Benessere Caduta capelli e Coronavirus

Caduta dei capelli da Covid 19: cosa fare?

Caduta capelli da Covid: ecco le possibili cause e cosa fare per risolvere questo problema diffuso fra le persone colpite dalla malattia.

Caduta dei capelli da Covid 19: cosa fare?

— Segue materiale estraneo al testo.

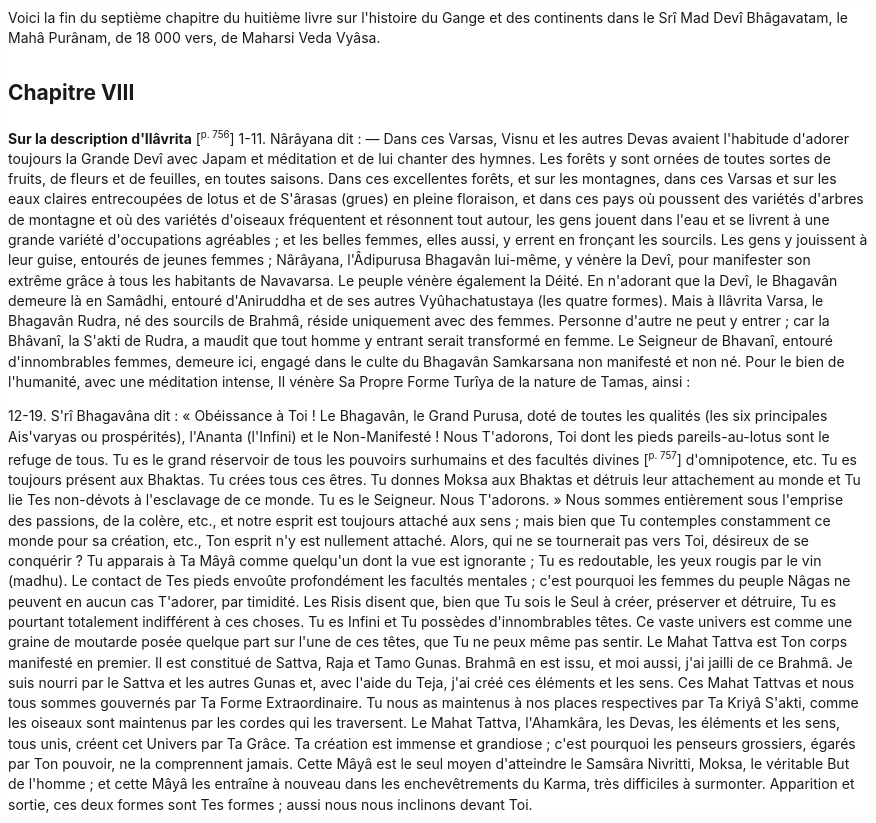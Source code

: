 Voici la fin du septième chapitre du huitième livre sur l'histoire du Gange et des continents dans le Srî Mad Devî Bhâgavatam, le Mahâ Purânam, de 18 000 vers, de Maharsi Veda Vyâsa.


<span id="c8"></span>

## Chapitre VIII

**Sur la description d'Ilâvrita** <span id="p756">[<sup><small>p. 756</small></sup>]</span> 1-11. Nârâyana dit : — Dans ces Varsas, Visnu et les autres Devas avaient l'habitude d'adorer toujours la Grande Devî avec Japam et méditation et de lui chanter des hymnes. Les forêts y sont ornées de toutes sortes de fruits, de fleurs et de feuilles, en toutes saisons. Dans ces excellentes forêts, et sur les montagnes, dans ces Varsas et sur les eaux claires entrecoupées de lotus et de S'ârasas (grues) en pleine floraison, et dans ces pays où poussent des variétés d'arbres de montagne et où des variétés d'oiseaux fréquentent et résonnent tout autour, les gens jouent dans l'eau et se livrent à une grande variété d'occupations agréables ; et les belles femmes, elles aussi, y errent en fronçant les sourcils. Les gens y jouissent à leur guise, entourés de jeunes femmes ; Nârâyana, l'Âdipurusa Bhagavân lui-même, y vénère la Devî, pour manifester son extrême grâce à tous les habitants de Navavarsa. Le peuple vénère également la Déité. En n'adorant que la Devî, le Bhagavân demeure là en Samâdhi, entouré d'Aniruddha et de ses autres Vyûhachatustaya (les quatre formes). Mais à Ilâvrita Varsa, le Bhagavân Rudra, né des sourcils de Brahmâ, réside uniquement avec des femmes. Personne d'autre ne peut y entrer ; car la Bhâvanî, la S'akti de Rudra, a maudit que tout homme y entrant serait transformé en femme. Le Seigneur de Bhavanî, entouré d'innombrables femmes, demeure ici, engagé dans le culte du Bhagavân Samkarsana non manifesté et non né. Pour le bien de l'humanité, avec une méditation intense, Il vénère Sa Propre Forme Turîya de la nature de Tamas, ainsi :

12-19. S'rî Bhagavâna dit : « Obéissance à Toi ! Le Bhagavân, le Grand Purusa, doté de toutes les qualités (les six principales Ais'varyas ou prospérités), l'Ananta (l'Infini) et le Non-Manifesté ! Nous T'adorons, Toi dont les pieds pareils-au-lotus sont le refuge de tous. Tu es le grand réservoir de tous les pouvoirs surhumains et des facultés divines <span id="p757">[<sup><small>p. 757</small></sup>]</span> d'omnipotence, etc. Tu es toujours présent aux Bhaktas. Tu crées tous ces êtres. Tu donnes Moksa aux Bhaktas et détruis leur attachement au monde et Tu lie Tes non-dévots à l'esclavage de ce monde. Tu es le Seigneur. Nous T'adorons. » Nous sommes entièrement sous l'emprise des passions, de la colère, etc., et notre esprit est toujours attaché aux sens ; mais bien que Tu contemples constamment ce monde pour sa création, etc., Ton esprit n'y est nullement attaché. Alors, qui ne se tournerait pas vers Toi, désireux de se conquérir ? Tu apparais à Ta Mâyâ comme quelqu'un dont la vue est ignorante ; Tu es redoutable, les yeux rougis par le vin (madhu). Le contact de Tes pieds envoûte profondément les facultés mentales ; c'est pourquoi les femmes du peuple Nâgas ne peuvent en aucun cas T'adorer, par timidité. Les Risis disent que, bien que Tu sois le Seul à créer, préserver et détruire, Tu es pourtant totalement indifférent à ces choses. Tu es Infini et Tu possèdes d'innombrables têtes. Ce vaste univers est comme une graine de moutarde posée quelque part sur l'une de ces têtes, que Tu ne peux même pas sentir. Le Mahat Tattva est Ton corps manifesté en premier. Il est constitué de Sattva, Raja et Tamo Gunas. Brahmâ en est issu, et moi aussi, j'ai jailli de ce Brahmâ. Je suis nourri par le Sattva et les autres Gunas et, avec l'aide du Teja, j'ai créé ces éléments et les sens. Ces Mahat Tattvas et nous tous sommes gouvernés par Ta Forme Extraordinaire. Tu nous as maintenus à nos places respectives par Ta Kriyâ S'akti, comme les oiseaux sont maintenus par les cordes qui les traversent. Le Mahat Tattva, l'Ahamkâra, les Devas, les éléments et les sens, tous unis, créent cet Univers par Ta Grâce. Ta création est immense et grandiose ; c'est pourquoi les penseurs grossiers, égarés par Ton pouvoir, ne la comprennent jamais. Cette Mâyâ est le seul moyen d'atteindre le Samsâra Nivritti, Moksa, le véritable But de l'homme ; et cette Mâyâ les entraîne à nouveau dans les enchevêtrements du Karma, très difficiles à surmonter. Apparition et sortie, ces deux formes sont Tes formes ; aussi nous nous inclinons devant Toi.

Caduta dei capelli e Covid 19: il 30% dei pazienti che ha contratto il virus ne perde in grande quantità, cosa fare?
Tra gli effetti della malattia da Covid 19, c’è anche un copioso, ma temporaneo aumento della caduta dei capelli. Un disagio che sul piano psicologico aggrava le conseguenze del Coronavirus. Nel 90% dei casi, la caduta si manifesta dopo due o tre mesi dalla guarigione.
Ad affermarlo la Prof.ssa Bianca Maria Piraccini, Direttrice della Scuola di Specializzazione di Dermatologia e Venereologia dell’Università degli studi di Bologna, al 94esimo Congresso SIDeMaST, la Società Italiana di Dermatologia medica, chirurgica, estetica e delle Malattie Sessualmente Trasmesse, svoltosi lo scorso mese di Novembre.

Caduta capelli da Covid: quali sono le cause?
Gli esperti di tutto il mondo concordano nell'affermare che Covid 19 e perdita di capelli sono in qualche modo collegate, ma non perché la malattia causata dal SARS-CoV-2 attacchi i follicoli piliferi. Si tratta piuttosto di un problema causato dal forte stress da pandemia che tutti noi – chi più chi meno – stiamo affrontando. Molte persone che hanno superato la positività al virus riportano infatti un indebolimento e un diradamento dei propri capelli. La caduta dei capelli post-covid rientra nel “telogen effluvium acuto”, e porta alla perdita dai 100 ai 200 capelli al giorno ed è la tipica caduta di capelli reattiva che si verifica dopo eventi traumatici.
In misura ridottissima, questa caduta avviene anche durante il cambio di stagione, ma in misura minore rispetto ai pazienti post Covid per i quali la chioma si riduce notevolmente. Al Congresso, tenutosi lo scorso Novembre, la Piraccini ha puntato i riflettori sulle ripercussioni che la malattia da Sars Cov-2 può avere sui capelli e sulle terapie da adottare per rinforzarli
La forma più frequente (90% dei casi), si manifesta dopo due o tre mesi dalla guarigione e si pensa sia dovuta, al dimagrimento, all’ipo-ossigenazione, ai farmaci, al grande stress cui è stato sottoposto l’organismo. Si tratta sempre di una caduta transitoria, state tranquilli.

E cosa fare per limitare la perdita dei capelli? Le terapie
Le terapie più adatte sono: cortisonici locali e integratori alimentari a base di antiossidanti. Importante poi lavare bene e con delicatezza i capelli: il cuoio capelluto ha molte ghiandole sebacee e l’accumulo di sebo predispone la cute ad una fastidiosa dermatite seborroica. Questo vale ancora di più se utilizziamo farmaci per capelli con azione topica: “Rimuovendo i residui dei farmaci le successive applicazioni saranno sicuramente più efficaci – precisa l’esperta – solitamente si torna alla normalità nel giro di qualche mese, ma se una persona è già affetta da malattie dei capelli, tipo alopecia androgenetica (che interessa il 50% delle persone di sesso maschile e femminile), quando la caduta si ferma il diradamento dei capelli rimarrà accentuato”.
Perdita capelli dopo il coronavirus: cosa fare?
Per ridurre il problema della perdita di capelli dopo il Covid sarà innanzitutto fondamentale non stressarsi. Ricordiamo infatti che proprio lo stress potrebbe provocare la caduta dei capelli. Prendetevi cura di voi stessi, cercate di riposare e mantenete la calma.
Seguite una dieta sana e ricca di nutrienti, e assumete degli integratori per capelli adatti (chiedete al medico quali potrebbero essere i più indicati).